Die 180-Grad-Wende der Tories werden wahrscheinlich auch die Republikaner erfahren. Denn die Wahl Trumps war – wie der Brexit – auch ein deutliches Signal gegen Globalisierung. Republikanische Politiker haben erfahren müssen, dass sich mit Protektionismus und ökonomischem Interventionismus, wie sie Trump offen ins Schaufenster gestellt hat, Wahlen gewinnen lassen. Von einigen wenigen Überzeugungstätern abgesehen, wird das die meisten entscheidend in ihren Politikentscheidungen beeinflussen. Trumps Wahl könnte sich als letzter Todesstoß für den marktfreundlichen Teil der Tea Party Bewegung herausstellen. Stephen Davies, einer der führenden Köpfe beim Institute of Economic Affairs in London liefert einen interessanten Ausblick:

„Die langfristigen und strukturellen Veränderungen, die mit Trumps Sieg einhergehen werden, sind schlimm. …Er wird die Republikanische Partei in eine Partei des Nationalismus, des wirtschaftlichen Dirigismus, der Anti-Globalisierung und der Identitäts-Politik verwandeln.

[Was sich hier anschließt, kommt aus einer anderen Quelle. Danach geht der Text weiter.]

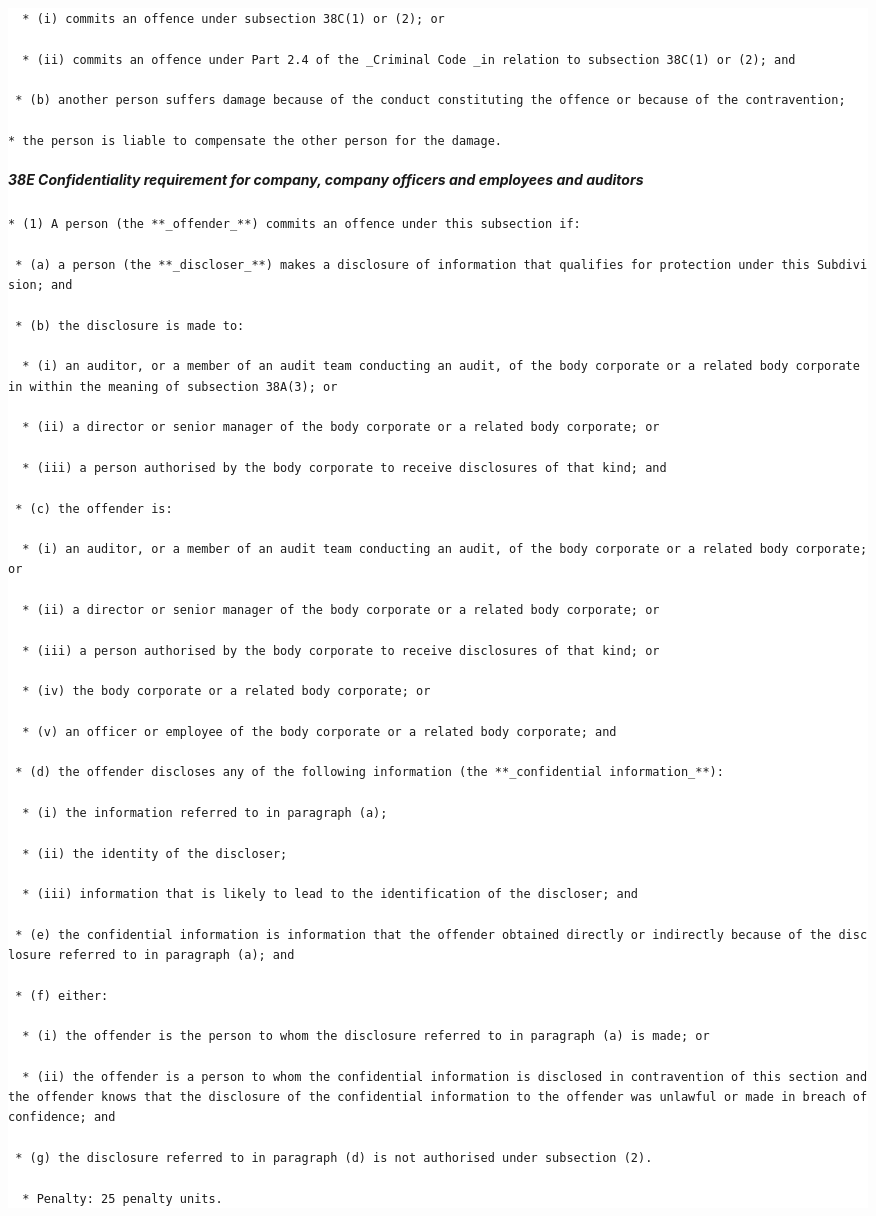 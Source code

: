       * (i) commits an offence under subsection 38C(1) or (2); or

      * (ii) commits an offence under Part 2.4 of the _Criminal Code _in relation to subsection 38C(1) or (2); and

     * (b) another person suffers damage because of the conduct constituting the offence or because of the contravention;

    * the person is liable to compensate the other person for the damage.

##### 38E  Confidentiality requirement for company, company officers and employees and auditors

    * (1) A person (the **_offender_**) commits an offence under this subsection if:

     * (a) a person (the **_discloser_**) makes a disclosure of information that qualifies for protection under this Subdivision; and

     * (b) the disclosure is made to:

      * (i) an auditor, or a member of an audit team conducting an audit, of the body corporate or a related body corporate in within the meaning of subsection 38A(3); or

      * (ii) a director or senior manager of the body corporate or a related body corporate; or

      * (iii) a person authorised by the body corporate to receive disclosures of that kind; and

     * (c) the offender is:

      * (i) an auditor, or a member of an audit team conducting an audit, of the body corporate or a related body corporate; or

      * (ii) a director or senior manager of the body corporate or a related body corporate; or

      * (iii) a person authorised by the body corporate to receive disclosures of that kind; or

      * (iv) the body corporate or a related body corporate; or

      * (v) an officer or employee of the body corporate or a related body corporate; and

     * (d) the offender discloses any of the following information (the **_confidential information_**):

      * (i) the information referred to in paragraph (a);

      * (ii) the identity of the discloser;

      * (iii) information that is likely to lead to the identification of the discloser; and

     * (e) the confidential information is information that the offender obtained directly or indirectly because of the disclosure referred to in paragraph (a); and

     * (f) either:

      * (i) the offender is the person to whom the disclosure referred to in paragraph (a) is made; or

      * (ii) the offender is a person to whom the confidential information is disclosed in contravention of this section and the offender knows that the disclosure of the confidential information to the offender was unlawful or made in breach of confidence; and

     * (g) the disclosure referred to in paragraph (d) is not authorised under subsection (2).

      * Penalty: 25 penalty units.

Es wird bizarr sein, zu beobachten, wie viele republikanische Politiker plötzlich entdecken, dass die Prinzipien, die sie viele Jahre lang unterstützt haben, jetzt Schnee von gestern sind … Viele Republikaner werden plötzlich einen Gesinnungswandel durchleben. Andere werden ersetzt werden und manche werden gehen oder ausscheiden.“ Schließlich zitiert er die Reaktion von Pat Buchanan, seit Jahrzehnten die prominenteste Stimme des reaktionären Flügels der Republikaner, auf die Wahl Trumps: „Die Globalisierung ist am Ende. Die Zukunft gehört dem Ethno-Nationalismus und dem wirtschaftlichen Nationalismus.“

Linke Vorarbeit für rechte Politiker

Attac, Campact, Occupy, Thomas Piketty, Bernie Sanders, Jeremy Corbyn und Sarah Wagenknecht haben mit ihren dauernden Tiraden gegen die Globalisierung und der Panikmache beim Thema Ungleichheit einen (hier passt das Modewort ausnahmsweise einmal sehr gut:) postfaktischen Diskursstil gesät und wir ernten nun Politiker wie Trump. Die heutige Situation erinnert an die große Krise des Liberalismus und der Globalisierung ab dem Ersten Weltkrieg. Überall gerät er in die Defensive: mal von ganz offen rechten Kräften wie Kaczynski, Orban oder Le Pen, mal von solchen, die in staatsmännischem Gewande daherkommen wie Theresa May oder Donald Trump. Flankiert wird diese Bewegung von autoritären Kräften wie Erdogan, Duterte oder Putin. Die Handelskriege, die aus dem wachsenden Protektionismus zu erwachsen drohen, können die Weltwirtschaft in eine noch viel dramatischere Lage bringen als der Lehman Crash. Die Folge wird der weitere Aufstieg von Anti-Globalisierungs-Bewegungen sein, weil die Folgen dieses Protektionismus der Globalisierung zugeschrieben werden – dank der intensiven Pflege dieses Narrativs durch Linke in den letzten Jahrzehnten.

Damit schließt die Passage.